Calculator Inputs
Example data table
This sample uses an offset of 0 because every original value is already nonnegative.
| Observation | Original Value | Offset | Shifted Value | Transformed Value |
|---|---|---|---|---|
| 1 | 0 | 0 | 0 | 0.0000 |
| 2 | 1 | 0 | 1 | 1.0000 |
| 3 | 4 | 0 | 4 | 2.0000 |
| 4 | 9 | 0 | 9 | 3.0000 |
| 5 | 16 | 0 | 16 | 4.0000 |
| 6 | 25 | 0 | 25 | 5.0000 |
Formula used
\( y_i = \sqrt{x_i + c} \)
If the smallest shifted value would be negative, the calculator increases the offset until every \( x_i + c \ge 0 \).
\( s^2 = \frac{\sum (x_i - \bar{x})^2}{n - 1} \)
The calculator uses the adjusted Fisher-Pearson sample skewness to compare shape before and after transformation.
The square root transformation compresses larger values more than smaller ones. That often reduces right skewness and helps stabilize variance in count-like or mildly skewed datasets.

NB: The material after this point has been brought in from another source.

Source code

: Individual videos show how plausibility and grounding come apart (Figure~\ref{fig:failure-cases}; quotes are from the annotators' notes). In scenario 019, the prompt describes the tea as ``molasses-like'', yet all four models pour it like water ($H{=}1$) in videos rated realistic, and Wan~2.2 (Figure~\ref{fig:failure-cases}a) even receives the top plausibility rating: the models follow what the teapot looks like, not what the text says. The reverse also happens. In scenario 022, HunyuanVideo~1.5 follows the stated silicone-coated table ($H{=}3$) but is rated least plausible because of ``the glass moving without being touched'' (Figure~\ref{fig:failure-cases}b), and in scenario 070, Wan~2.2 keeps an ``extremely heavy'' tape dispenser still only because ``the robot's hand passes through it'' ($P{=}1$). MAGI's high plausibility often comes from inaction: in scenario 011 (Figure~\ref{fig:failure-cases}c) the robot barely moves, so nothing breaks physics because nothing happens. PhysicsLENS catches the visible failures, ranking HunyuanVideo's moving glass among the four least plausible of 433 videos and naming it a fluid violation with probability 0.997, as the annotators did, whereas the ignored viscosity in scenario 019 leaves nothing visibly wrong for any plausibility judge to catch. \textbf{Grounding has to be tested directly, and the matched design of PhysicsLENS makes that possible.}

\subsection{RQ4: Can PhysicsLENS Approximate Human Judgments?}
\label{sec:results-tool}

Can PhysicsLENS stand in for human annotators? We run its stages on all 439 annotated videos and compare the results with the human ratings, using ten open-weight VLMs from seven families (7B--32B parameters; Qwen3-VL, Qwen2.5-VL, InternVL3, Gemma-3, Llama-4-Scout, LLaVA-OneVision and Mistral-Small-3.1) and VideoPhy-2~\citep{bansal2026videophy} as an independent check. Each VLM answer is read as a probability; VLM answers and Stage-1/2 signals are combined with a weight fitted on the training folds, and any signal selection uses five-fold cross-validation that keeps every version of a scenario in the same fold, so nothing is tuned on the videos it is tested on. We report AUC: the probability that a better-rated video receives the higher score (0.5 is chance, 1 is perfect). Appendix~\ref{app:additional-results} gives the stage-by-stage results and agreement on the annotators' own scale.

How to use this calculator
- Paste your dataset into the values box.
- Choose the separator mode, or keep auto detect.
- Enter a manual offset if you need one.
- Enable auto-adjust when negative values are present.
- Select the number of decimal places for display.
- Press Submit and Transform to calculate results above the form.
- Review the statistics, transformed table, and Plotly graph.
- Download the transformed output as CSV or PDF.
Frequently asked questions
1) What does the square root transformation do?
It converts each value x into √(x + c). Larger observations shrink proportionally more than smaller ones, which often reduces right skewness and makes spread more stable.
2) When should I use this transformation?
Use it for count-like, nonnegative, or mildly skewed data where variance increases with the mean. It is common before modeling, ANOVA checks, or visual comparisons.
3) Can this calculator handle zeros or negatives?
Zeros work naturally. Negative values need an offset so every shifted value becomes nonnegative before taking the square root. The auto-adjust option calculates the minimum safe shift.
4) Will the transformation make my data normal?
No. It can improve symmetry and stabilize variance, but normality is not guaranteed. Always inspect the transformed distribution, summary statistics, and residual diagnostics.
5) How should I interpret transformed values?
They are on a square-root scale, so differences are compressed. Use them for analysis consistency, then back-transform carefully when explaining results to a broader audience.
6) How is this different from a log transform?
Log transforms compress large values more strongly and usually need positive data. Square root transforms are gentler, handle zeros directly, and are often easier for count data.
7) How do I back-transform the results?
Square the transformed value and subtract the applied offset: x ≈ y² − c. Back-transformed summaries can be approximate because averages on the transformed scale do not always map cleanly.
8) Why does the offset matter so much?
The offset changes every transformed value, especially smaller observations. Use the smallest defensible offset that keeps all shifted values nonnegative and document it in your analysis.